Hopefully these pointers help you develop a clean api for your application model’s data querying and manipulation. This is just one method that the teams I’ve worked with have adopted to make it a little more simple to manage the code duplication in declaring and configuring resources and also make it easy to normalize how we worked with promises when we talked to our REST services.

How are you doing it? I would love to see other examples, especially if it would make my life easier in the long run. I would greatly appreciate any comments on a better method. Thanks for taking the time to read this post. Cheers!

One thought on “Extending Angular’s $resource Service for a Consistent API

  1. John says:

    I’ve followed this article as closely as possible, but I can’t seem to get my provider to pass the api call results to my controller no matter what I do, it is resolving, after a slight change:

    resolve: {
    project: dataProvider.list(‘projects’)
    }

    but project in my controller always ends up undefined.

    Any idea what could be happening?

    1. Bruce says:

      John,

      I’m just guessing here, but you may have forgotten to inject ‘project’ into your controller? You need to include it as an argument to your controller’s constructor function so that Angular can make it available for you.

      example:
      angular.module(‘your.module’, [])
      .controller(‘yourCtrl’, function (project) {…});

      If this doesn’t help, can you provide a JSBin or Gist with your code?

      Bruce

  2. John says:

    I’ve double checked everything, I can get it to work without using resolves and just accessing the dataprovider inside of the controller, but I’d like to be using resolves.

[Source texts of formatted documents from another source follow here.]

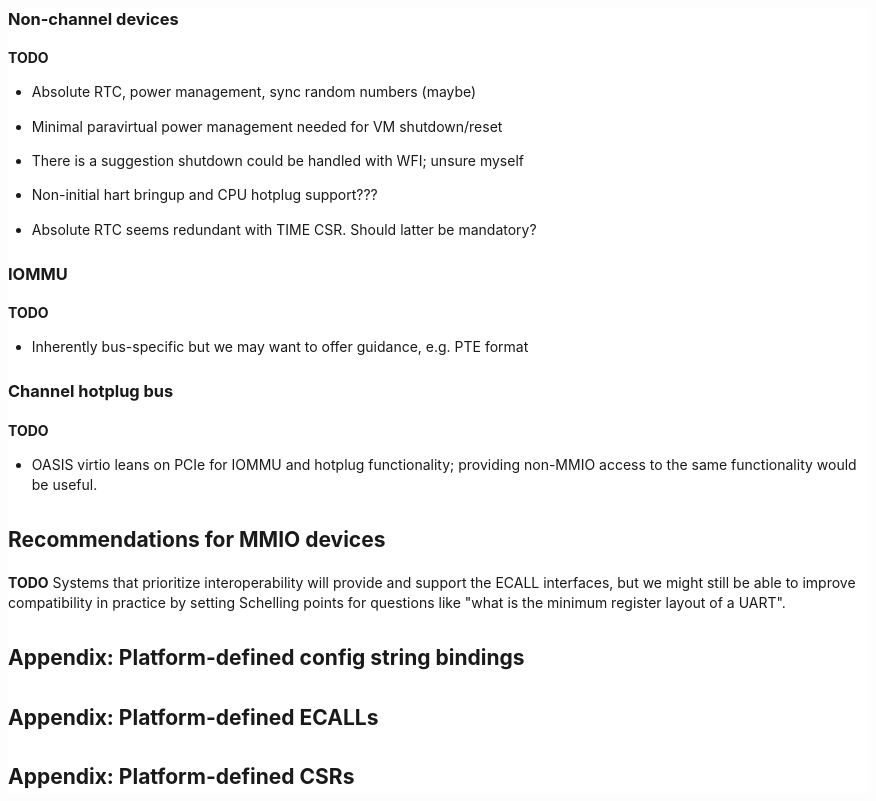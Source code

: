 ### Non-channel devices

**TODO**

* Absolute RTC, power management, sync random numbers (maybe)

* Minimal paravirtual power management needed for VM shutdown/reset

* There is a suggestion shutdown could be handled with WFI; unsure myself

* Non-initial hart bringup and CPU hotplug support???

* Absolute RTC seems redundant with TIME CSR.  Should latter be mandatory?

### IOMMU

**TODO**

* Inherently bus-specific but we may want to offer guidance, e.g. PTE format

### Channel hotplug bus

**TODO**

* OASIS virtio leans on PCIe for IOMMU and hotplug functionality; providing
non-MMIO access to the same functionality would be useful.

## Recommendations for MMIO devices

**TODO** Systems that prioritize interoperability will provide and support the
ECALL interfaces, but we might still be able to improve compatibility in
practice by setting Schelling points for questions like "what is the minimum
register layout of a UART".

## Appendix: Platform-defined config string bindings

## Appendix: Platform-defined ECALLs

## Appendix: Platform-defined CSRs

    https://gist.github.com/letsbuildafire/f2ba2aa76b74bc33db72

    1. Bruce says:

      I apologize. In your provider’s methods you need to return the ‘data.list(..)’. This sets the resolve’s property as a promise so that it will populate the ‘projects’ and then make it available to your controller. I’ll update the code asap.

      1. John says:

        Thanks! Working now.

  3. Lise says:

    Thanks for sharing – this gave me (a newbie to Angular) some inspiration. However it took me some time to get the create method working. I realized after some debugging that the $save (and other instancecalls) returns a promise – not a object.$promise. It worked when I wrote:

    create : function (resource, model) {
    return new api[resource](model).$save();
    },

  4. Chris says:

    As someone new to Angular this has really helped out. I’ve just one question… based on your gist how do you use this with ui.router and resolve?

    resolve : {
    timesheet : dataProvider.get(‘timesheets’, $stateParams) // Look ma! Single line!
    }

    I get ReferenceError: $stateParams is not defined.

    1. Bruce says:

      Chris – I’ve updated the Gist with a better example. I apologize. I added that in at the last minute and didn’ t consider that I needed to inject the $stateParams to make them available.

  5. John Doe says:

    Is there any way to use ngResource with JSend-compliant responses?
    https://github.com/angular/angular.js/issues/9855

  6. Marco Zirino says:

    That’s a real nice pattern. I did something very similar (but not as good). It creates entities and attaches methods for relationships based on some configuration. Maybe I’ll try a fork of your code and merge if I can find time. I’m seriously considering changing from $resource to ActiveResource since it also takes care of caching. Anyway, this seems to be on the way toward a unified client side ORM.

  7. Dale says:

    The concept is very cool, but the Gist code seems to have some issues or lack of clarification. I believe the resolve(s) should use dataProvider.get not data.get. Also it does not show where the (page) object in the controller comes from or where the “timesheets” dependency in the 1st controller comes from since that state does not have a resolve. I know this thread is a bit old, but a full working example would be great.